**TASK ITEM:** When the string "Chinese" occurs in a line of the listing below, return that line.

——

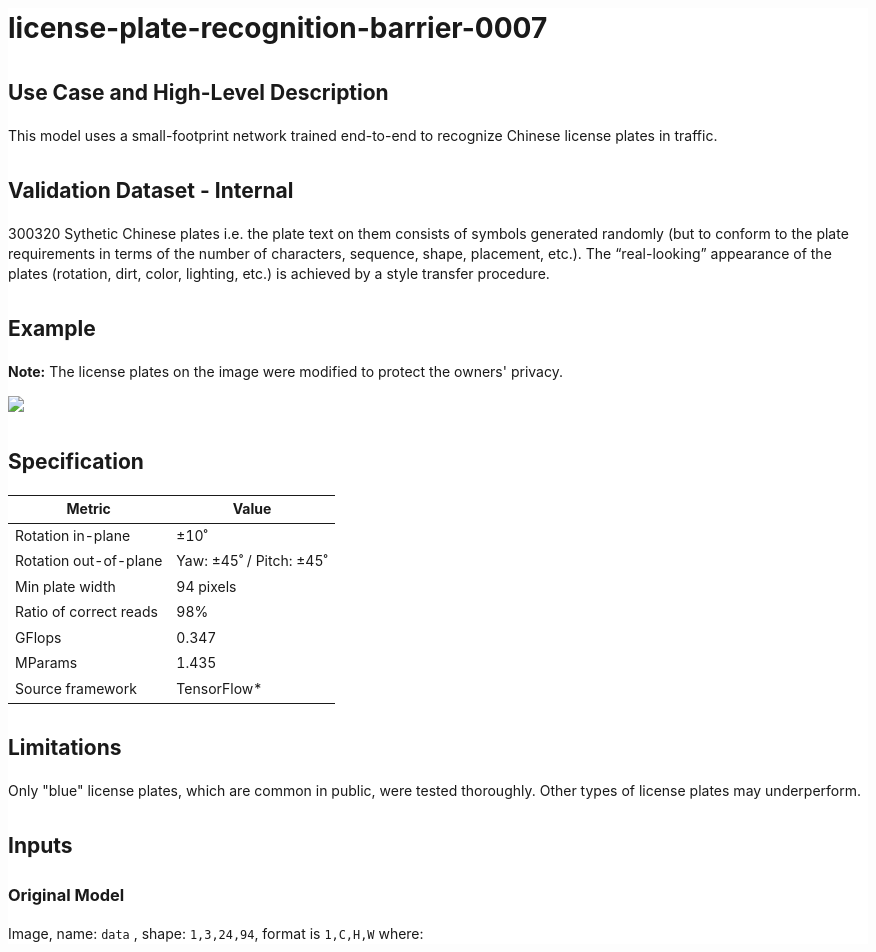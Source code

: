 # license-plate-recognition-barrier-0007

## Use Case and High-Level Description

This model uses a small-footprint network trained end-to-end to recognize
Chinese license plates in traffic.

## Validation Dataset - Internal

300320 Sythetic Chinese plates i.e. the plate text on them consists of symbols generated randomly (but to conform to the plate requirements in terms of the number of characters, sequence, shape, placement, etc.). The “real-looking” appearance of the plates (rotation, dirt, color, lighting, etc.) is achieved by a style transfer procedure.

## Example

**Note:** The license plates on the image were modified to protect the owners' privacy.

![](./license-plate-recognition-barrier-0007.png)

## Specification

| Metric                 | Value                   |
|------------------------|-------------------------|
| Rotation in-plane      | ±10˚                    |
| Rotation out-of-plane  | Yaw: ±45˚ / Pitch: ±45˚ |
| Min plate width        | 94 pixels               |
| Ratio of correct reads | 98%                     |
| GFlops                 | 0.347                   |
| MParams                | 1.435                   |
| Source framework       | TensorFlow*             |

## Limitations

Only "blue" license plates, which are common in public, were tested
thoroughly. Other types of license plates may underperform.

## Inputs

### Original Model

Image,	name: `data` , shape: `1,3,24,94`, format is `1,C,H,W` where:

——

**EXERCISE OUTPUT:**
Chinese license plates in traffic.
300320 Sythetic Chinese plates i.e. the plate text on them consists of symbols generated randomly (but to conform to the plate requirements in terms of the number of characters, sequence, shape, placement, etc.). The “real-looking” appearance of the plates (rotation, dirt, color, lighting, etc.) is achieved by a style transfer procedure.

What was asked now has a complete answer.